What I’d like to see is Power BI bloggers advocating and demonstrating the use of the star schema approach without relying on Adventure Works or similarly “ordinary” data to do so. Organisations with the common and basic data model that involves Customers, Products, Sales, Invoices leading to the usual measures of “Revenue”, “Profit”, “Profit %”, “CoGs” etc are ‘easy’ to star schema. I want to see less ordinary organisations’ data being manipulated and analysed. I want to learn but I need other examples to be led by!
I believe in this advice if row level security isn’t a consideration and have applied it at previous jobs. We use SAP HANA in directquery mode since HANA is where we house all our RLS rules. I get that PBI has RLS as well, but it is cumbersome to maintain in my experience, and we don’t want to maintain it in two places. We do have some date, material, vendor, region etc dim tables we bring in when needed, but most the time we make a decent size fact table that the report authors use to build their reports.

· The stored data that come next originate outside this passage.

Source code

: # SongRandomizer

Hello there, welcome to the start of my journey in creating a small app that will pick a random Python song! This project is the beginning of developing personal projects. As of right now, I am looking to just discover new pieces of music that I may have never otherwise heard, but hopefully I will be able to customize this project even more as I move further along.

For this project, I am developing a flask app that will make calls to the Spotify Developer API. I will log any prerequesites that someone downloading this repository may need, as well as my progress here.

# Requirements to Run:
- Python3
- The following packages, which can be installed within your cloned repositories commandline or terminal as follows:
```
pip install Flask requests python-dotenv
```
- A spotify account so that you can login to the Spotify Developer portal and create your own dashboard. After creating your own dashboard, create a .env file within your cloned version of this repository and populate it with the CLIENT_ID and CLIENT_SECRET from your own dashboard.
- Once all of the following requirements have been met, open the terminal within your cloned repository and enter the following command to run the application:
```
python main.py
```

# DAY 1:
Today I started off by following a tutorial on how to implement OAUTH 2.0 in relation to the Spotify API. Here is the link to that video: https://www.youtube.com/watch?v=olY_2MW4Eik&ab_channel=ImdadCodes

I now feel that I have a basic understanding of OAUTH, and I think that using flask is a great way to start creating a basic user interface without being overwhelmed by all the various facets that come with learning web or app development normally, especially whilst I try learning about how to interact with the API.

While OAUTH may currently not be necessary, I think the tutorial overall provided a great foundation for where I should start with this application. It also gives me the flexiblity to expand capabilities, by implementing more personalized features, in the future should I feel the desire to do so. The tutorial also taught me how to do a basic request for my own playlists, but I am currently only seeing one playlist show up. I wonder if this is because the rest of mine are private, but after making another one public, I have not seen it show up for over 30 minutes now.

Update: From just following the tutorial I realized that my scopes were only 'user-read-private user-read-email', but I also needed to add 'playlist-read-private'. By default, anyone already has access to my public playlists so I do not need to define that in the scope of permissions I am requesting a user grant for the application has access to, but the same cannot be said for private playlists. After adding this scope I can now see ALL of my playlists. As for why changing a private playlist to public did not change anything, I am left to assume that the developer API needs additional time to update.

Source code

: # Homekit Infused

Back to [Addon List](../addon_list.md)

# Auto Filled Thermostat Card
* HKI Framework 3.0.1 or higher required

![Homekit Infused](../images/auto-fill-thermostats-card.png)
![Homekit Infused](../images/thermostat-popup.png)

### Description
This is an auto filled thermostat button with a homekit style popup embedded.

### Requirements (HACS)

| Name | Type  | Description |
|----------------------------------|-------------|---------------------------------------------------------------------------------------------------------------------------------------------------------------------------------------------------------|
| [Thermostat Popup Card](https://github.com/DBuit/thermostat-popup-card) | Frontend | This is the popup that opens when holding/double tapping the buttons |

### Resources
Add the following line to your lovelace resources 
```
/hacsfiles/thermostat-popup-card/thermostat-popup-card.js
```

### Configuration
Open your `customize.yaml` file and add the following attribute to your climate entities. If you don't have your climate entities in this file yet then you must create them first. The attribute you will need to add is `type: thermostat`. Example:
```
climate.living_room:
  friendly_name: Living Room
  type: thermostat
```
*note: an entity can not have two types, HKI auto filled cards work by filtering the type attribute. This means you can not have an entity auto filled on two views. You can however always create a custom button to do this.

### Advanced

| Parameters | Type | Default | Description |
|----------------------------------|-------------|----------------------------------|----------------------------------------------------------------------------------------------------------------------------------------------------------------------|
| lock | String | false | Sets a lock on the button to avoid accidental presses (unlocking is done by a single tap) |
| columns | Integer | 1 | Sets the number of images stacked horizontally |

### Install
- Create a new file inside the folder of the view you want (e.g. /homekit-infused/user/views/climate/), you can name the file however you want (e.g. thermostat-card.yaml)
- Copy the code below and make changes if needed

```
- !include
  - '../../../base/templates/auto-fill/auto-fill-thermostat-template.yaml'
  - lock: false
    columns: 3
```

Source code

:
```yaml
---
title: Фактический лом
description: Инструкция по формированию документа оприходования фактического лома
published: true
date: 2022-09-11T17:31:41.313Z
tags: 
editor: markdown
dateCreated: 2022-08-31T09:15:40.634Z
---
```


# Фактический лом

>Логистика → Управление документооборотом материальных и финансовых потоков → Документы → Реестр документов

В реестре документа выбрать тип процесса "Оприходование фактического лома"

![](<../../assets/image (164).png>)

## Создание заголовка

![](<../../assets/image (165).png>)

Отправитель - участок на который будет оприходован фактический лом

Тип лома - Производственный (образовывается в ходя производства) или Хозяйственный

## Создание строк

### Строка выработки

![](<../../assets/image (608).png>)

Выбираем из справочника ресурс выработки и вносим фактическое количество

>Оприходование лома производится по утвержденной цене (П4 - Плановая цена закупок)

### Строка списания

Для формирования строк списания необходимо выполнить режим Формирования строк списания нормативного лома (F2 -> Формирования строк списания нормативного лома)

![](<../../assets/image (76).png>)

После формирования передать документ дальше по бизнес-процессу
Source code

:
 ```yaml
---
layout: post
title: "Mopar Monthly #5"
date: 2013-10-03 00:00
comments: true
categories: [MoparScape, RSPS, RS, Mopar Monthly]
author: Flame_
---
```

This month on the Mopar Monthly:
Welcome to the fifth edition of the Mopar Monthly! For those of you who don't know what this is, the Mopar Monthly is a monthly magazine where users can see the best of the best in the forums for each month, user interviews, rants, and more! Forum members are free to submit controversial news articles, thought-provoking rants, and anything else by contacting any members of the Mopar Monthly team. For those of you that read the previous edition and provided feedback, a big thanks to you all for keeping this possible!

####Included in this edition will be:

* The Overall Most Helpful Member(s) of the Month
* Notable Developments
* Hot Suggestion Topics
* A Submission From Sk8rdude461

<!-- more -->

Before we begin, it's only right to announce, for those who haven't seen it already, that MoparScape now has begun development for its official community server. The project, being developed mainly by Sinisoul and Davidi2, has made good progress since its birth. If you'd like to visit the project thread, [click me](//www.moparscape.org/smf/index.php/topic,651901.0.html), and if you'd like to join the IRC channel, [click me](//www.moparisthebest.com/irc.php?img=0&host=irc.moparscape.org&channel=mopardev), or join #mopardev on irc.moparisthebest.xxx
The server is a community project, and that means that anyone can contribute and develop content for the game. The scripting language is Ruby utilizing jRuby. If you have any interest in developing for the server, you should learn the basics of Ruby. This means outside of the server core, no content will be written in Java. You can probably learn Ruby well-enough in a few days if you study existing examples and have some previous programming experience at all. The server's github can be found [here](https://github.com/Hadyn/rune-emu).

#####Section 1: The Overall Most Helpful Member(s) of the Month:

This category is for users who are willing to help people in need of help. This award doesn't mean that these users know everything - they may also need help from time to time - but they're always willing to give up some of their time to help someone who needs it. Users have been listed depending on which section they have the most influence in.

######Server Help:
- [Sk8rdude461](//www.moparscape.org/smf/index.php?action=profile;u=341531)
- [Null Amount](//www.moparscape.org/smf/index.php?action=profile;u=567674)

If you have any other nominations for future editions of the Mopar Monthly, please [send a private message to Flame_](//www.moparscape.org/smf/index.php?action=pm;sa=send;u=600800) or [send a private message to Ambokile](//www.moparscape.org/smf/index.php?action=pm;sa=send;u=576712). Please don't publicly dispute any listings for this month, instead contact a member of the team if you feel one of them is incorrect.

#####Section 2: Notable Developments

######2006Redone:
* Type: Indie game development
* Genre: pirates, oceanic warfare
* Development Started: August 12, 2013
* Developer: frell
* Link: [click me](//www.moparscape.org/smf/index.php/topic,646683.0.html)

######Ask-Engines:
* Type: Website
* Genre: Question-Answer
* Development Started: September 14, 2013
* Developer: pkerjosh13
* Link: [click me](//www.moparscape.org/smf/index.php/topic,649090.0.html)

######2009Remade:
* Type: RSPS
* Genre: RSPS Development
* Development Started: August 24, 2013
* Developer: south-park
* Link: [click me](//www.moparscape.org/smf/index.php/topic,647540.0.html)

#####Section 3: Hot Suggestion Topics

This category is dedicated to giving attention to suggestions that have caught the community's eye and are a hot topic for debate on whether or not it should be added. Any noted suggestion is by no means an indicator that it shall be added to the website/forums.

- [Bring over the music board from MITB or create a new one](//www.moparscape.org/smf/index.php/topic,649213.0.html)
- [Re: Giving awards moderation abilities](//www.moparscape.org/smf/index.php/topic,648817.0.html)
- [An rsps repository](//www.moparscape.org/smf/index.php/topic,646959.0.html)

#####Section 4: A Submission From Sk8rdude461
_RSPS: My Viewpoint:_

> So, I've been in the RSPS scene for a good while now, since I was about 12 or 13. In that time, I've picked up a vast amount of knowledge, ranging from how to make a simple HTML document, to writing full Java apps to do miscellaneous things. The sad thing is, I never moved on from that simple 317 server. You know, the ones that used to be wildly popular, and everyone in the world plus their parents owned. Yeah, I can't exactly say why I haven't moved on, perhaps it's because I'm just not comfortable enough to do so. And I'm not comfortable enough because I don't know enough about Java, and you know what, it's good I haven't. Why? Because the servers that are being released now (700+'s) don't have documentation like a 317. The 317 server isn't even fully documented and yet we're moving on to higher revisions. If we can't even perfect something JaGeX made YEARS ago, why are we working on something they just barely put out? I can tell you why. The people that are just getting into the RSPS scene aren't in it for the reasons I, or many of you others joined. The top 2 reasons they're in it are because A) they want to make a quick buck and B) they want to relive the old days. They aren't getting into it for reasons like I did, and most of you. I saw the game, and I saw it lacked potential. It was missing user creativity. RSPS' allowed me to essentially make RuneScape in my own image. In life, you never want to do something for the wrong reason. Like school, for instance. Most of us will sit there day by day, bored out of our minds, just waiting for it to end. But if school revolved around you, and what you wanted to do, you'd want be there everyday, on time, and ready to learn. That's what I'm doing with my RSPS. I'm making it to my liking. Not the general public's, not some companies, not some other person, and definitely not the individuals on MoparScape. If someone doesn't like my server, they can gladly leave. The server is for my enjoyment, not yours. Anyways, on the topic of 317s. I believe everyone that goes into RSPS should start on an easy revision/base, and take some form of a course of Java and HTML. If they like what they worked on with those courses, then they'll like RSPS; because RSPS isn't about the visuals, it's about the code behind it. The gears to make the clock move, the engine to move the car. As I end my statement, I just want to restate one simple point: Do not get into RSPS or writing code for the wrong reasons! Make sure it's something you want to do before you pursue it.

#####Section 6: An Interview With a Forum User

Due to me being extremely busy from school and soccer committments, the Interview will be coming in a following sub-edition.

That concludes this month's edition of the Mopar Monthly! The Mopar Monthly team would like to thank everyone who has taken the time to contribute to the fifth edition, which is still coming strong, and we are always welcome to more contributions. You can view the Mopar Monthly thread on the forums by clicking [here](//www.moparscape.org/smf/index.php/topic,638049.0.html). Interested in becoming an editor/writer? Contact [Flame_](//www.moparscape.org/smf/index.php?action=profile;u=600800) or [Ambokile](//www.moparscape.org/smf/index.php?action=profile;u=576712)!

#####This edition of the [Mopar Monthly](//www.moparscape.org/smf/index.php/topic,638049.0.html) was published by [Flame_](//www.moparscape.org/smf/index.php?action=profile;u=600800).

I agree that compared to flat tables star schemas are a better option in 99% of the cases. But in many of the models me and my teams put to production throughout the years we’ve chosen a key table model rather than a traditional star schema. Downsides with key table model is performance (you get ~2x cardinality compared to star schema model) but the advantages are huge (my favorite is that you can be flexible on what’s dimensions and facts which is a great feature in e.g. a self-service model where users sometimes are interested in “avg purchase amount for customer age >30” but sometimes instead interested in “avg customer age for purchase amounts >1000”).
Sisense has a fair article on this, but it doesn’t cover everything since there are many interesting variants you can do in a key table model. Would love to hear our experience on this!